Jevdet Bey or Cevdet Tahir Belbez (1878 – January 15, 1955) was an Ottoman Albanian governor of the Van vilayet of the Ottoman Empire during World War I and the Siege of Van. He is considered responsible for the massacres of Armenians in and around Van. Clarence Ussher, a witness to these events, reported that 55,000 Armenians were subsequently killed. He is also considered responsible for massacres of Assyrians in the same region.

He was born in Shkodra, Ottoman Empire, as the son of Tahir Pashë Krajani, who was a vali of Van, Bitlis, and Mosul. He also became the brother-in-law of Enver Pasha.
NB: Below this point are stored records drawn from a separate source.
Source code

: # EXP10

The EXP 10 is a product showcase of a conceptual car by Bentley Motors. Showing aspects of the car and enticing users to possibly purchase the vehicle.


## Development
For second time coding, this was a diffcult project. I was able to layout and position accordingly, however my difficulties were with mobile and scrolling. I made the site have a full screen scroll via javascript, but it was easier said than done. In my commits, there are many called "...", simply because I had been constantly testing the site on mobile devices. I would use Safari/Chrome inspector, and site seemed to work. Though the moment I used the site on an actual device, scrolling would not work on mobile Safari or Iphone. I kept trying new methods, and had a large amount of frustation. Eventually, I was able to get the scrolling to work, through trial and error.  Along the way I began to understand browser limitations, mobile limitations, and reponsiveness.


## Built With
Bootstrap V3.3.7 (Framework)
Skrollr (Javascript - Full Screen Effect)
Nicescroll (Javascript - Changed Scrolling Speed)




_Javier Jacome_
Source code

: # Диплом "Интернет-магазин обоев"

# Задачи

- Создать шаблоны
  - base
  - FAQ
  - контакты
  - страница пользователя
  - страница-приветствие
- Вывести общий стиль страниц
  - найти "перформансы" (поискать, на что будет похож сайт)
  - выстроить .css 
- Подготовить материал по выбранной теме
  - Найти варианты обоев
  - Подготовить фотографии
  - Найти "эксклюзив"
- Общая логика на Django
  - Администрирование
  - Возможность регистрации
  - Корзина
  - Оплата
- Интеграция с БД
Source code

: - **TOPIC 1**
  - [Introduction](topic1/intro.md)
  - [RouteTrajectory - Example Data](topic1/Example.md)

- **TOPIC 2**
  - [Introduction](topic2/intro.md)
In 1914, as the Kaymakam of the Sanjak of Hakkari, Djevdet worked closely together with the Ottoman Secret Service to coordinate the defense against the Russians and possible offensives against the region around Lake Urmia. He wrote to Talaat Pasha that Urmia could have been captured with some more support of his superiors. He succeeded Hasan Tahsin Bey as Governor of the Vilayet of Van in 1914. As such, he ordered a massacre of about 800 Assyrians in Salmas in March 1915.

Djevdet was a leader of the Committee of Union and Progress (CUP) and the brother-in-law of Enver Pasha.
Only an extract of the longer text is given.